%%

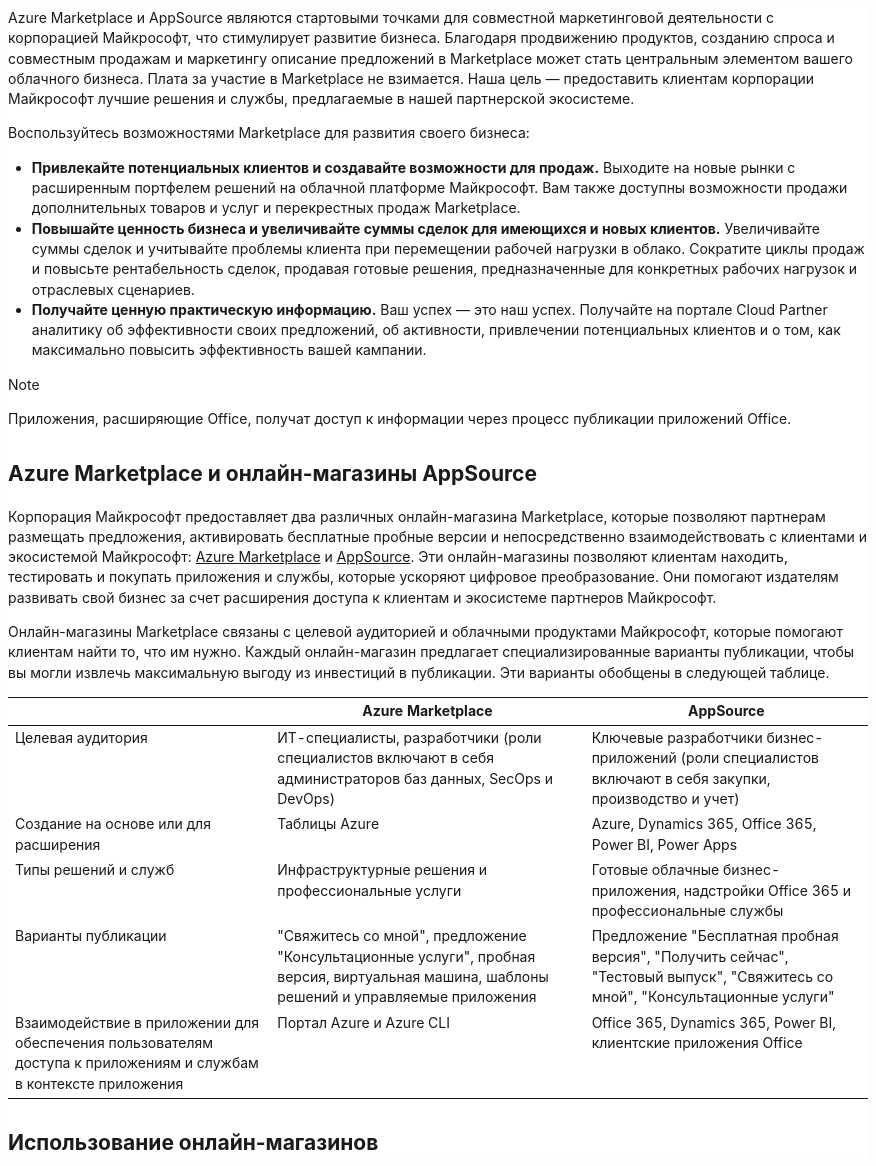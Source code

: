 Azure Marketplace и AppSource являются стартовыми точками для совместной маркетинговой деятельности с корпорацией Майкрософт, что стимулирует развитие бизнеса. Благодаря продвижению продуктов, созданию спроса и совместным продажам и маркетингу описание предложений в Marketplace может стать центральным элементом вашего облачного бизнеса. Плата за участие в Marketplace не взимается. Наша цель — предоставить клиентам корпорации Майкрософт лучшие решения и службы, предлагаемые в нашей партнерской экосистеме.

Воспользуйтесь возможностями Marketplace для развития своего бизнеса:

- **Привлекайте потенциальных клиентов и создавайте возможности для продаж.** Выходите на новые рынки с расширенным портфелем решений на облачной платформе Майкрософт. Вам также доступны возможности продажи дополнительных товаров и услуг и перекрестных продаж Marketplace. 
- **Повышайте ценность бизнеса и увеличивайте суммы сделок для имеющихся и новых клиентов.** Увеличивайте суммы сделок и учитывайте проблемы клиента при перемещении рабочей нагрузки в облако. Сократите циклы продаж и повысьте рентабельность сделок, продавая готовые решения, предназначенные для конкретных рабочих нагрузок и отраслевых сценариев.
- **Получайте ценную практическую информацию.** Ваш успех — это наш успех. Получайте на портале Cloud Partner аналитику об эффективности своих предложений, об активности, привлечении потенциальных клиентов и о том, как максимально повысить эффективность вашей кампании.

>[!NOTE]
>Приложения, расширяющие Office, получат доступ к информации через процесс публикации приложений Office.

## <a name="azure-marketplace-and-appsource-storefronts"></a>Azure Marketplace и онлайн-магазины AppSource

Корпорация Майкрософт предоставляет два различных онлайн-магазина Marketplace, которые позволяют партнерам размещать предложения, активировать бесплатные пробные версии и непосредственно взаимодействовать с клиентами и экосистемой Майкрософт: [Azure Marketplace](https://azuremarketplace.microsoft.com) и [AppSource](https://appsource.microsoft.com). Эти онлайн-магазины позволяют клиентам находить, тестировать и покупать приложения и службы, которые ускоряют цифровое преобразование. Они помогают издателям развивать свой бизнес за счет расширения доступа к клиентам и экосистеме партнеров Майкрософт.
 
Онлайн-магазины Marketplace связаны с целевой аудиторией и облачными продуктами Майкрософт, которые помогают клиентам найти то, что им нужно. Каждый онлайн-магазин предлагает специализированные варианты публикации, чтобы вы могли извлечь максимальную выгоду из инвестиций в публикации. Эти варианты обобщены в следующей таблице.


|          |Azure Marketplace |AppSource  |
|---------|---------|---------|
|Целевая аудитория     |ИТ-специалисты, разработчики (роли специалистов включают в себя администраторов баз данных, SecOps и DevOps)    | Ключевые разработчики бизнес-приложений (роли специалистов включают в себя закупки, производство и учет)      |
|Создание на основе или для расширения     |Таблицы Azure         | Azure, Dynamics 365, Office 365, Power BI, Power Apps       |
|Типы решений и служб     |  Инфраструктурные решения и профессиональные услуги   | Готовые облачные бизнес-приложения, надстройки Office 365 и профессиональные службы        |
|Варианты публикации     |  "Свяжитесь со мной", предложение "Консультационные услуги", пробная версия, виртуальная машина, шаблоны решений и управляемые приложения       |  Предложение "Бесплатная пробная версия", "Получить сейчас", "Тестовый выпуск", "Свяжитесь со мной", "Консультационные услуги"      |
|Взаимодействие в приложении для обеспечения пользователям доступа к приложениям и службам в контексте приложения  | Портал Azure и Azure CLI         | Office 365, Dynamics 365, Power BI, клиентские приложения Office       |

## <a name="using-the-storefronts"></a>Использование онлайн-магазинов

%%

● **WHAT IS REQUIRED**: From the records above, transcribe exactly the run of lines that opens with the line holding "публикации приложений Office." and closes with the line holding "и онлайн-магазины AppSource", both included.

● **ANSWER FOR THIS EXERCISE**:
>Приложения, расширяющие Office, получат доступ к информации через процесс публикации приложений Office.

## <a name="azure-marketplace-and-appsource-storefronts"></a>Azure Marketplace и онлайн-магазины AppSource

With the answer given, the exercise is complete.